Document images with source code
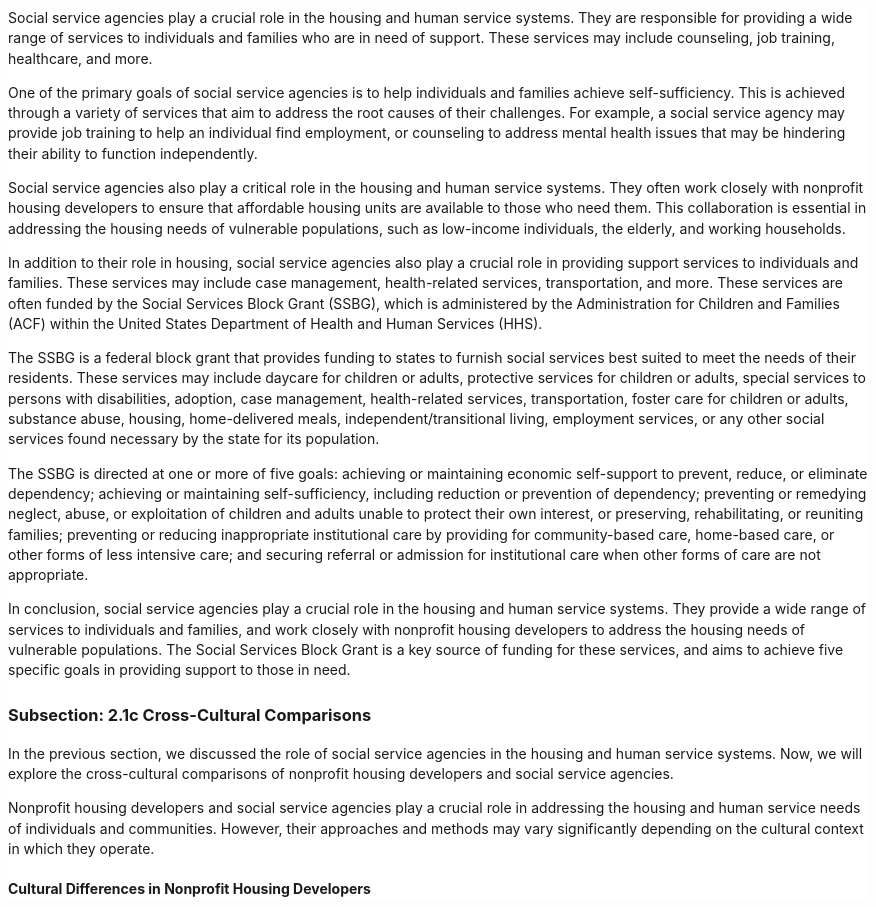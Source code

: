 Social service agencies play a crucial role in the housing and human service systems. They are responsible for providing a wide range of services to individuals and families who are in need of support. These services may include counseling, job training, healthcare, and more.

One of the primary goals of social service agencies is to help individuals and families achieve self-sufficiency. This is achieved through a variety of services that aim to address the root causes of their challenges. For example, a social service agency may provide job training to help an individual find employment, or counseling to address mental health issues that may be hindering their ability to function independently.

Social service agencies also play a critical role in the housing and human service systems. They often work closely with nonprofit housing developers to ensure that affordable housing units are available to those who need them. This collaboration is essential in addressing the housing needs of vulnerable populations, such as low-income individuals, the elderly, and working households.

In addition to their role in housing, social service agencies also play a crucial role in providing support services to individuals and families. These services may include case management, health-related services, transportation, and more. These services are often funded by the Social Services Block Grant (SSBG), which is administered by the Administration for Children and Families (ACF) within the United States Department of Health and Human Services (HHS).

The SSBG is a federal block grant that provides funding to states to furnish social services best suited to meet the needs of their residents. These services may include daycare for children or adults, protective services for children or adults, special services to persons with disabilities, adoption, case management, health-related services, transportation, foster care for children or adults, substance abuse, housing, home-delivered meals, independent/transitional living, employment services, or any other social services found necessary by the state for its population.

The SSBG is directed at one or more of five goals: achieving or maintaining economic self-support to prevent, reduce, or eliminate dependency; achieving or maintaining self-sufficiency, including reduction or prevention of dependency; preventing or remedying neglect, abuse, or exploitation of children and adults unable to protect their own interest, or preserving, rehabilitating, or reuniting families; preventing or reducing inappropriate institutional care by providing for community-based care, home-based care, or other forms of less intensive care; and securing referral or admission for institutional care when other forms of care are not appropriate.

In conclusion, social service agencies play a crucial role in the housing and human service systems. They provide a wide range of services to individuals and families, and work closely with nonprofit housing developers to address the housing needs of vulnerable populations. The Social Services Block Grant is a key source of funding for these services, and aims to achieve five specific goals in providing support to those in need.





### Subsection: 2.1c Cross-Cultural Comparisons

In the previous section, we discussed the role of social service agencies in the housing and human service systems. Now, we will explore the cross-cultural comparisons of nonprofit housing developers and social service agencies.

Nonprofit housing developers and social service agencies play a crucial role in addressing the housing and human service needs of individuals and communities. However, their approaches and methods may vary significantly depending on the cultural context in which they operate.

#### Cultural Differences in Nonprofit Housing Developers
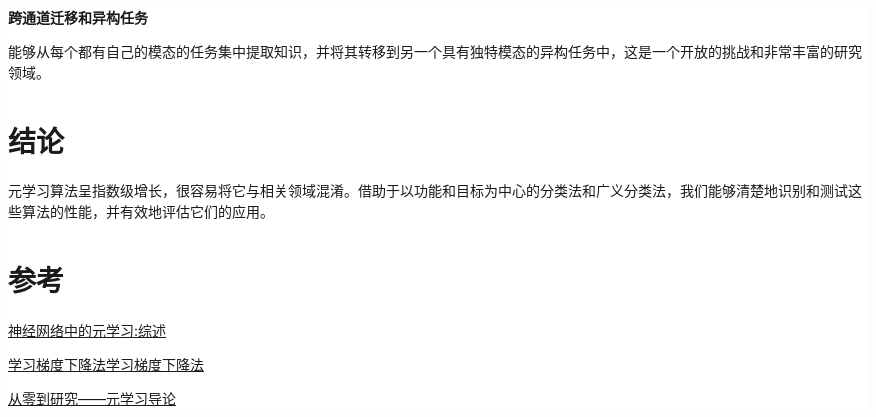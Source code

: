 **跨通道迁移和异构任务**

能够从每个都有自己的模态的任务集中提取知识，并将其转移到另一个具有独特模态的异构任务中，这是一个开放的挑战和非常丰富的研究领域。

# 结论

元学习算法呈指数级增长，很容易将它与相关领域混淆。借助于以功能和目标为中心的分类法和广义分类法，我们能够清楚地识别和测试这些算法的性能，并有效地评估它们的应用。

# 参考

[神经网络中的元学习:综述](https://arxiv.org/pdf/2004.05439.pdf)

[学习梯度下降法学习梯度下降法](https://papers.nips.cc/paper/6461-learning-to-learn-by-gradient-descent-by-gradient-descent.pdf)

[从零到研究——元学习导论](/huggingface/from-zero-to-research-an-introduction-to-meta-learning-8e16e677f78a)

• EXERCISE AIM
Excluding pictures, copy exactly the lines from the line containing "In conclusion, social" through the last line of the data, inclusive.

• EXERCISE RESPONSE
In conclusion, social service agencies play a crucial role in the housing and human service systems. They provide a wide range of services to individuals and families, and work closely with nonprofit housing developers to address the housing needs of vulnerable populations. The Social Services Block Grant is a key source of funding for these services, and aims to achieve five specific goals in providing support to those in need.





### Subsection: 2.1c Cross-Cultural Comparisons

In the previous section, we discussed the role of social service agencies in the housing and human service systems. Now, we will explore the cross-cultural comparisons of nonprofit housing developers and social service agencies.

Nonprofit housing developers and social service agencies play a crucial role in addressing the housing and human service needs of individuals and communities. However, their approaches and methods may vary significantly depending on the cultural context in which they operate.

#### Cultural Differences in Nonprofit Housing Developers
Source code

: **跨通道迁移和异构任务**

能够从每个都有自己的模态的任务集中提取知识，并将其转移到另一个具有独特模态的异构任务中，这是一个开放的挑战和非常丰富的研究领域。

# 结论

元学习算法呈指数级增长，很容易将它与相关领域混淆。借助于以功能和目标为中心的分类法和广义分类法，我们能够清楚地识别和测试这些算法的性能，并有效地评估它们的应用。

# 参考

[神经网络中的元学习:综述](https://arxiv.org/pdf/2004.05439.pdf)

[学习梯度下降法学习梯度下降法](https://papers.nips.cc/paper/6461-learning-to-learn-by-gradient-descent-by-gradient-descent.pdf)

[从零到研究——元学习导论](/huggingface/from-zero-to-research-an-introduction-to-meta-learning-8e16e677f78a)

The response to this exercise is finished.